Haskell大量骰子滚动的平均值

本文介绍了Haskell大量骰子滚动的平均值的处理方法，对大家解决问题具有一定的参考价值，需要的朋友们下面随着小编来一起学习吧！ 问题描述

为了更好地学习Haskell，我正在尝试编写一个程序，该程序显示2个骰子的总和的平均值，滚动X次.在C，Java，Python中，这相当简单……但是我陷入了Haskell的困境.这是一个幼稚的尝试:

In an attempt to learn Haskell better, I'm trying to write a program that displays the average value of the sum of 2 die, rolled X number of times. This is fairly simple in C, Java, Python... but I'm stuck in Haskell. Here's a naive attempt:

import System.Random main = do g <- getStdGen let trials = 10000000 let rolls = take trials (randomRs (2, 12) g :: [Int]) let average = div (sum rolls) trials print average

对于少量试用，该程序有效.但是，当我通过一千万次试用运行此代码时，我得到一个错误:

For low number of trials, the program works. But when I run this code with ten million trials, I get an error:

Stack space overflow: current size 8388608 bytes. Use `+RTS -Ksize -RTS' to increase it.

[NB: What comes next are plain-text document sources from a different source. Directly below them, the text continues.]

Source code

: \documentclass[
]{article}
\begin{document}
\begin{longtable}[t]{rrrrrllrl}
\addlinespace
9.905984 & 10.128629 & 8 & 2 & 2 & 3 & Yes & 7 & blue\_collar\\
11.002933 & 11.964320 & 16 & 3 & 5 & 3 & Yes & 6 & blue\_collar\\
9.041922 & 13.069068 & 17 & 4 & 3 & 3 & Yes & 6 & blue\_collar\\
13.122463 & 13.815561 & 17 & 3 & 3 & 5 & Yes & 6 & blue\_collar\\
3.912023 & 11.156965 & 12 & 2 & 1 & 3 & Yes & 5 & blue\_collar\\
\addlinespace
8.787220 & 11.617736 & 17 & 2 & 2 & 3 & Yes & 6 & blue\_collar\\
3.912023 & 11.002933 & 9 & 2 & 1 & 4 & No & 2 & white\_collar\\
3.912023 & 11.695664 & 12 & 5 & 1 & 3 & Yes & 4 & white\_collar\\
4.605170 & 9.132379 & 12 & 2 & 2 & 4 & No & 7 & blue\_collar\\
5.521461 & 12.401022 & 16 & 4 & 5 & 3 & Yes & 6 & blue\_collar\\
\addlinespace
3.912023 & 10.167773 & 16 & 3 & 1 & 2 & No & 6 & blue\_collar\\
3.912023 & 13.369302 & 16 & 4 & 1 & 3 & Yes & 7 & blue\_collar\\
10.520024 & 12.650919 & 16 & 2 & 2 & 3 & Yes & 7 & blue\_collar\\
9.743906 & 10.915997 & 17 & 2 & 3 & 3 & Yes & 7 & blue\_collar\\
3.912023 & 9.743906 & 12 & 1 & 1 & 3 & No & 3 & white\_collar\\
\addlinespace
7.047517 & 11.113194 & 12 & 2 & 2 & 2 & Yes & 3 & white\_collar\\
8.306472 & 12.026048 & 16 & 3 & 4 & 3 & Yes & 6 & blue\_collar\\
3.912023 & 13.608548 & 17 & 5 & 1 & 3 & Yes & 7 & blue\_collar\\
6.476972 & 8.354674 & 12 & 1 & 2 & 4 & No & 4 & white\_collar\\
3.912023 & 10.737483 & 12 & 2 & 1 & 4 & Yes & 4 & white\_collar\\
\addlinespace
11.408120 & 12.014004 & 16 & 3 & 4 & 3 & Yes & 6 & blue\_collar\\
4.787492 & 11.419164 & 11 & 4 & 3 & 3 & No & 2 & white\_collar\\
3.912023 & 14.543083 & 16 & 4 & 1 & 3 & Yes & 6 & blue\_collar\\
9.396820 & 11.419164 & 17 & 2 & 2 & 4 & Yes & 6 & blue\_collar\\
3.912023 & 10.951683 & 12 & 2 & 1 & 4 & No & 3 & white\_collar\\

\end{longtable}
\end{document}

必须有一个更好的方法来编写此程序.在C，Java和Python版本中，这是一个简单的任务.我看过此帖子(了解其中的75％材料)，但是当我使该代码适应这种情况时，对R [Int]的序列求和是行不通的(而且我不确定如何解开" [Int]).我究竟做错了什么?正确的方法是什么?如何在Haskell中达到随机数启发?

There's got to be a better way to write this program. In the C, Java, and Python versions, this is a simple task. I've looked at this post (and understand about 75% of the material), but when I adapt that code to this situation, summing a sequence of R [Int] doesn't work (and I'm not sure how to 'unwrap' the [Int]). What am I doing wrong? What's the right way? How do I reach random number enlightenment in Haskell?

编辑:除了选择的答案外，正如rtperson指出的那样，两个骰子的建模不正确；它实际上应该是从1到6的两个独立掷骰的总和.

in addition to the answer selected, as rtperson points out below, the modeling of 2 dice is incorrect; it should really be the sum of two independent rolls from 1 to 6.

推荐答案

sum总结长列表是不好的，它在线性空间中运行.尝试使用sum的严格版本:

sum is no good to sum a long list, it runs in linear space. Try this strict version of sum:

sum' = foldl' (+) 0

foldl'在Data.List中定义.

编辑有关更多信息，请参见此HaskellWiki文章.

EDIT More information can be found in this HaskellWiki article.